**What the task requires:** Reproduce the entries in full. Exclude all images from the copy.

##############################

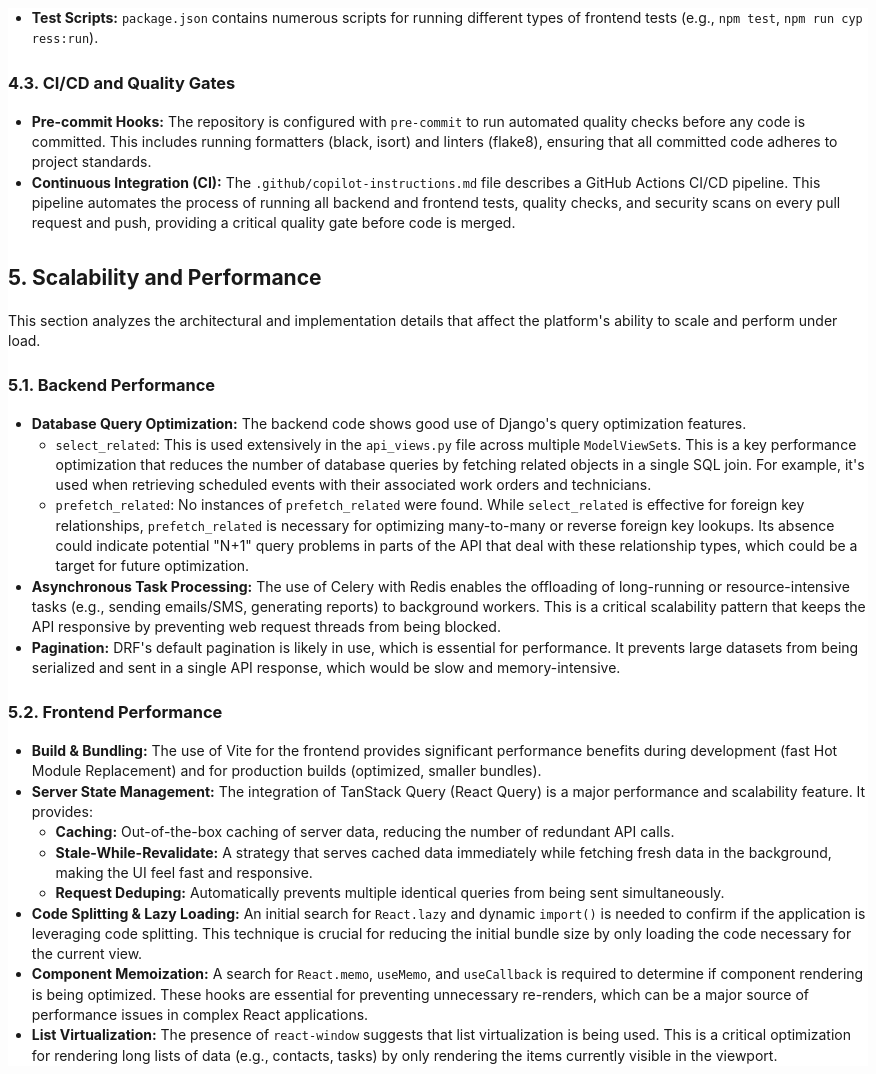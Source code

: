 *   **Test Scripts:** `package.json` contains numerous scripts for running different types of frontend tests (e.g., `npm test`, `npm run cypress:run`).

### 4.3. CI/CD and Quality Gates

*   **Pre-commit Hooks:** The repository is configured with `pre-commit` to run automated quality checks before any code is committed. This includes running formatters (black, isort) and linters (flake8), ensuring that all committed code adheres to project standards.
*   **Continuous Integration (CI):** The `.github/copilot-instructions.md` file describes a GitHub Actions CI/CD pipeline. This pipeline automates the process of running all backend and frontend tests, quality checks, and security scans on every pull request and push, providing a critical quality gate before code is merged.

## 5. Scalability and Performance

This section analyzes the architectural and implementation details that affect the platform's ability to scale and perform under load.

### 5.1. Backend Performance

*   **Database Query Optimization:** The backend code shows good use of Django's query optimization features.
    *   `select_related`: This is used extensively in the `api_views.py` file across multiple `ModelViewSet`s. This is a key performance optimization that reduces the number of database queries by fetching related objects in a single SQL join. For example, it's used when retrieving scheduled events with their associated work orders and technicians.
    *   `prefetch_related`: No instances of `prefetch_related` were found. While `select_related` is effective for foreign key relationships, `prefetch_related` is necessary for optimizing many-to-many or reverse foreign key lookups. Its absence could indicate potential "N+1" query problems in parts of the API that deal with these relationship types, which could be a target for future optimization.
*   **Asynchronous Task Processing:** The use of Celery with Redis enables the offloading of long-running or resource-intensive tasks (e.g., sending emails/SMS, generating reports) to background workers. This is a critical scalability pattern that keeps the API responsive by preventing web request threads from being blocked.
*   **Pagination:** DRF's default pagination is likely in use, which is essential for performance. It prevents large datasets from being serialized and sent in a single API response, which would be slow and memory-intensive.

### 5.2. Frontend Performance

*   **Build & Bundling:** The use of Vite for the frontend provides significant performance benefits during development (fast Hot Module Replacement) and for production builds (optimized, smaller bundles).
*   **Server State Management:** The integration of TanStack Query (React Query) is a major performance and scalability feature. It provides:
    *   **Caching:** Out-of-the-box caching of server data, reducing the number of redundant API calls.
    *   **Stale-While-Revalidate:** A strategy that serves cached data immediately while fetching fresh data in the background, making the UI feel fast and responsive.
    *   **Request Deduping:** Automatically prevents multiple identical queries from being sent simultaneously.
*   **Code Splitting & Lazy Loading:** An initial search for `React.lazy` and dynamic `import()` is needed to confirm if the application is leveraging code splitting. This technique is crucial for reducing the initial bundle size by only loading the code necessary for the current view.
*   **Component Memoization:** A search for `React.memo`, `useMemo`, and `useCallback` is required to determine if component rendering is being optimized. These hooks are essential for preventing unnecessary re-renders, which can be a major source of performance issues in complex React applications.
*   **List Virtualization:** The presence of `react-window` suggests that list virtualization is being used. This is a critical optimization for rendering long lists of data (e.g., contacts, tasks) by only rendering the items currently visible in the viewport.
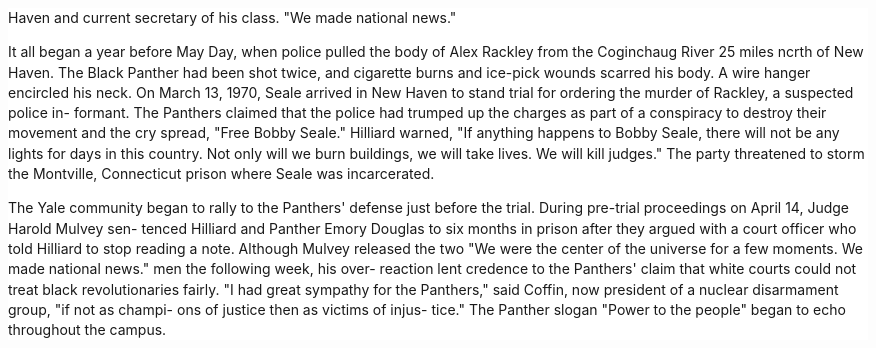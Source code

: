 Haven and current secretary of his 
class. "We made national news." 

It all began a year before May Day, 
when police pulled the body of Alex 
Rackley from the Coginchaug River 
25 miles ncrth of New Haven. The 
Black Panther had been shot 
twice, and cigarette burns and ice-pick 
wounds scarred his body. A wire 
hanger encircled his neck. On March 
13, 1970, Seale arrived in New Haven 
to stand trial for ordering the murder 
of Rackley, a suspected police in-
formant. The Panthers claimed that 
the police had trumped up the charges 
as part of a conspiracy to destroy their 
movement and the cry spread, "Free 
Bobby Seale." Hilliard warned, "If 
anything happens to Bobby Seale, 
there will not be any lights for days in 
this country. Not only will we burn 
buildings, we will take lives. We will 
kill judges." The party threatened to 
storm 
the Montville, 
Connecticut 
prison where Seale was incarcerated. 

The Yale community began to rally 
to the Panthers' defense just before the 
trial. During pre-trial proceedings on 
April 14, Judge Harold Mulvey sen-
tenced Hilliard and Panther Emory 
Douglas to six months in prison after 
they argued with a court officer who 
told Hilliard to stop reading a note. 
Although Mulvey released the two 
"We were the center of 
the universe for a few 
moments. We made 
national news." 
men the following week, his over-
reaction lent credence to the Panthers' 
claim that white courts could not treat 
black revolutionaries fairly. "I had 
great sympathy for the Panthers," said 
Coffin, now president of a nuclear 
disarmament group, "if not as champi-
ons of justice then as victims of injus-
tice." The Panther slogan "Power to 
the people" began to echo throughout 
the campus. 
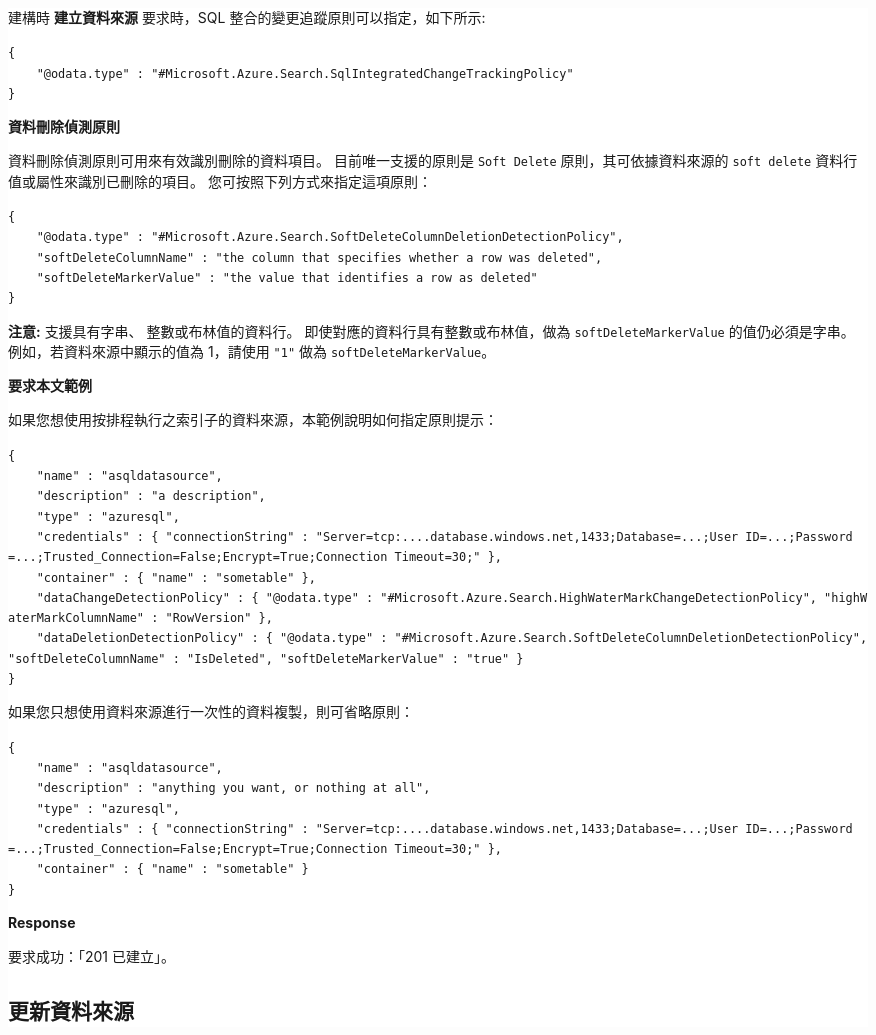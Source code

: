 建構時 **建立資料來源** 要求時，SQL 整合的變更追蹤原則可以指定，如下所示:

    { 
        "@odata.type" : "#Microsoft.Azure.Search.SqlIntegratedChangeTrackingPolicy" 
    }

<a name="DataDeletionDetectionPolicies"></a>
**資料刪除偵測原則**

資料刪除偵測原則可用來有效識別刪除的資料項目。 目前唯一支援的原則是 `Soft Delete` 原則，其可依據資料來源的 `soft delete` 資料行值或屬性來識別已刪除的項目。 您可按照下列方式來指定這項原則：

    { 
        "@odata.type" : "#Microsoft.Azure.Search.SoftDeleteColumnDeletionDetectionPolicy",
        "softDeleteColumnName" : "the column that specifies whether a row was deleted", 
        "softDeleteMarkerValue" : "the value that identifies a row as deleted" 
    }

**注意:** 支援具有字串、 整數或布林值的資料行。 即使對應的資料行具有整數或布林值，做為 `softDeleteMarkerValue` 的值仍必須是字串。 例如，若資料來源中顯示的值為 1，請使用 `"1"` 做為 `softDeleteMarkerValue`。    

<a name="CreateDataSourceRequestExamples"></a>
**要求本文範例**

如果您想使用按排程執行之索引子的資料來源，本範例說明如何指定原則提示： 

    { 
        "name" : "asqldatasource",
        "description" : "a description",
        "type" : "azuresql",
        "credentials" : { "connectionString" : "Server=tcp:....database.windows.net,1433;Database=...;User ID=...;Password=...;Trusted_Connection=False;Encrypt=True;Connection Timeout=30;" },
        "container" : { "name" : "sometable" },
        "dataChangeDetectionPolicy" : { "@odata.type" : "#Microsoft.Azure.Search.HighWaterMarkChangeDetectionPolicy", "highWaterMarkColumnName" : "RowVersion" }, 
        "dataDeletionDetectionPolicy" : { "@odata.type" : "#Microsoft.Azure.Search.SoftDeleteColumnDeletionDetectionPolicy", "softDeleteColumnName" : "IsDeleted", "softDeleteMarkerValue" : "true" }
    }

如果您只想使用資料來源進行一次性的資料複製，則可省略原則：

    { 
        "name" : "asqldatasource",
        "description" : "anything you want, or nothing at all",
        "type" : "azuresql",
        "credentials" : { "connectionString" : "Server=tcp:....database.windows.net,1433;Database=...;User ID=...;Password=...;Trusted_Connection=False;Encrypt=True;Connection Timeout=30;" },
        "container" : { "name" : "sometable" }
    } 

**Response**

要求成功：「201 已建立」。 

<a name="UpdateDataSource"></a>
## 更新資料來源 ##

##############################

**Your response:**
Source code

: *   **Test Scripts:** `package.json` contains numerous scripts for running different types of frontend tests (e.g., `npm test`, `npm run cypress:run`).

### 4.3. CI/CD and Quality Gates

*   **Pre-commit Hooks:** The repository is configured with `pre-commit` to run automated quality checks before any code is committed. This includes running formatters (black, isort) and linters (flake8), ensuring that all committed code adheres to project standards.
*   **Continuous Integration (CI):** The `.github/copilot-instructions.md` file describes a GitHub Actions CI/CD pipeline. This pipeline automates the process of running all backend and frontend tests, quality checks, and security scans on every pull request and push, providing a critical quality gate before code is merged.

## 5. Scalability and Performance

This section analyzes the architectural and implementation details that affect the platform's ability to scale and perform under load.

### 5.1. Backend Performance

*   **Database Query Optimization:** The backend code shows good use of Django's query optimization features.
    *   `select_related`: This is used extensively in the `api_views.py` file across multiple `ModelViewSet`s. This is a key performance optimization that reduces the number of database queries by fetching related objects in a single SQL join. For example, it's used when retrieving scheduled events with their associated work orders and technicians.
    *   `prefetch_related`: No instances of `prefetch_related` were found. While `select_related` is effective for foreign key relationships, `prefetch_related` is necessary for optimizing many-to-many or reverse foreign key lookups. Its absence could indicate potential "N+1" query problems in parts of the API that deal with these relationship types, which could be a target for future optimization.
*   **Asynchronous Task Processing:** The use of Celery with Redis enables the offloading of long-running or resource-intensive tasks (e.g., sending emails/SMS, generating reports) to background workers. This is a critical scalability pattern that keeps the API responsive by preventing web request threads from being blocked.
*   **Pagination:** DRF's default pagination is likely in use, which is essential for performance. It prevents large datasets from being serialized and sent in a single API response, which would be slow and memory-intensive.

### 5.2. Frontend Performance

*   **Build & Bundling:** The use of Vite for the frontend provides significant performance benefits during development (fast Hot Module Replacement) and for production builds (optimized, smaller bundles).
*   **Server State Management:** The integration of TanStack Query (React Query) is a major performance and scalability feature. It provides:
    *   **Caching:** Out-of-the-box caching of server data, reducing the number of redundant API calls.
    *   **Stale-While-Revalidate:** A strategy that serves cached data immediately while fetching fresh data in the background, making the UI feel fast and responsive.
    *   **Request Deduping:** Automatically prevents multiple identical queries from being sent simultaneously.
*   **Code Splitting & Lazy Loading:** An initial search for `React.lazy` and dynamic `import()` is needed to confirm if the application is leveraging code splitting. This technique is crucial for reducing the initial bundle size by only loading the code necessary for the current view.
*   **Component Memoization:** A search for `React.memo`, `useMemo`, and `useCallback` is required to determine if component rendering is being optimized. These hooks are essential for preventing unnecessary re-renders, which can be a major source of performance issues in complex React applications.
*   **List Virtualization:** The presence of `react-window` suggests that list virtualization is being used. This is a critical optimization for rendering long lists of data (e.g., contacts, tasks) by only rendering the items currently visible in the viewport.
Source code

: Haven and current secretary of his 
class. "We made national news." 

It all began a year before May Day, 
when police pulled the body of Alex 
Rackley from the Coginchaug River 
25 miles ncrth of New Haven. The 
Black Panther had been shot 
twice, and cigarette burns and ice-pick 
wounds scarred his body. A wire 
hanger encircled his neck. On March 
13, 1970, Seale arrived in New Haven 
to stand trial for ordering the murder 
of Rackley, a suspected police in-
formant. The Panthers claimed that 
the police had trumped up the charges 
as part of a conspiracy to destroy their 
movement and the cry spread, "Free 
Bobby Seale." Hilliard warned, "If 
anything happens to Bobby Seale, 
there will not be any lights for days in 
this country. Not only will we burn 
buildings, we will take lives. We will 
kill judges." The party threatened to 
storm 
the Montville, 
Connecticut 
prison where Seale was incarcerated. 

The Yale community began to rally 
to the Panthers' defense just before the 
trial. During pre-trial proceedings on 
April 14, Judge Harold Mulvey sen-
tenced Hilliard and Panther Emory 
Douglas to six months in prison after 
they argued with a court officer who 
told Hilliard to stop reading a note. 
Although Mulvey released the two 
"We were the center of 
the universe for a few 
moments. We made 
national news." 
men the following week, his over-
reaction lent credence to the Panthers' 
claim that white courts could not treat 
black revolutionaries fairly. "I had 
great sympathy for the Panthers," said 
Coffin, now president of a nuclear 
disarmament group, "if not as champi-
ons of justice then as victims of injus-
tice." The Panther slogan "Power to 
the people" began to echo throughout 
the campus. 
Source code

: 建構時 **建立資料來源** 要求時，SQL 整合的變更追蹤原則可以指定，如下所示:

    { 
        "@odata.type" : "#Microsoft.Azure.Search.SqlIntegratedChangeTrackingPolicy" 
    }

<a name="DataDeletionDetectionPolicies"></a>
**資料刪除偵測原則**

資料刪除偵測原則可用來有效識別刪除的資料項目。 目前唯一支援的原則是 `Soft Delete` 原則，其可依據資料來源的 `soft delete` 資料行值或屬性來識別已刪除的項目。 您可按照下列方式來指定這項原則：

    { 
        "@odata.type" : "#Microsoft.Azure.Search.SoftDeleteColumnDeletionDetectionPolicy",
        "softDeleteColumnName" : "the column that specifies whether a row was deleted", 
        "softDeleteMarkerValue" : "the value that identifies a row as deleted" 
    }

**注意:** 支援具有字串、 整數或布林值的資料行。 即使對應的資料行具有整數或布林值，做為 `softDeleteMarkerValue` 的值仍必須是字串。 例如，若資料來源中顯示的值為 1，請使用 `"1"` 做為 `softDeleteMarkerValue`。    

<a name="CreateDataSourceRequestExamples"></a>
**要求本文範例**

如果您想使用按排程執行之索引子的資料來源，本範例說明如何指定原則提示： 

    { 
        "name" : "asqldatasource",
        "description" : "a description",
        "type" : "azuresql",
        "credentials" : { "connectionString" : "Server=tcp:....database.windows.net,1433;Database=...;User ID=...;Password=...;Trusted_Connection=False;Encrypt=True;Connection Timeout=30;" },
        "container" : { "name" : "sometable" },
        "dataChangeDetectionPolicy" : { "@odata.type" : "#Microsoft.Azure.Search.HighWaterMarkChangeDetectionPolicy", "highWaterMarkColumnName" : "RowVersion" }, 
        "dataDeletionDetectionPolicy" : { "@odata.type" : "#Microsoft.Azure.Search.SoftDeleteColumnDeletionDetectionPolicy", "softDeleteColumnName" : "IsDeleted", "softDeleteMarkerValue" : "true" }
    }

如果您只想使用資料來源進行一次性的資料複製，則可省略原則：

    { 
        "name" : "asqldatasource",
        "description" : "anything you want, or nothing at all",
        "type" : "azuresql",
        "credentials" : { "connectionString" : "Server=tcp:....database.windows.net,1433;Database=...;User ID=...;Password=...;Trusted_Connection=False;Encrypt=True;Connection Timeout=30;" },
        "container" : { "name" : "sometable" }
    } 

**Response**

要求成功：「201 已建立」。 

<a name="UpdateDataSource"></a>
## 更新資料來源 ##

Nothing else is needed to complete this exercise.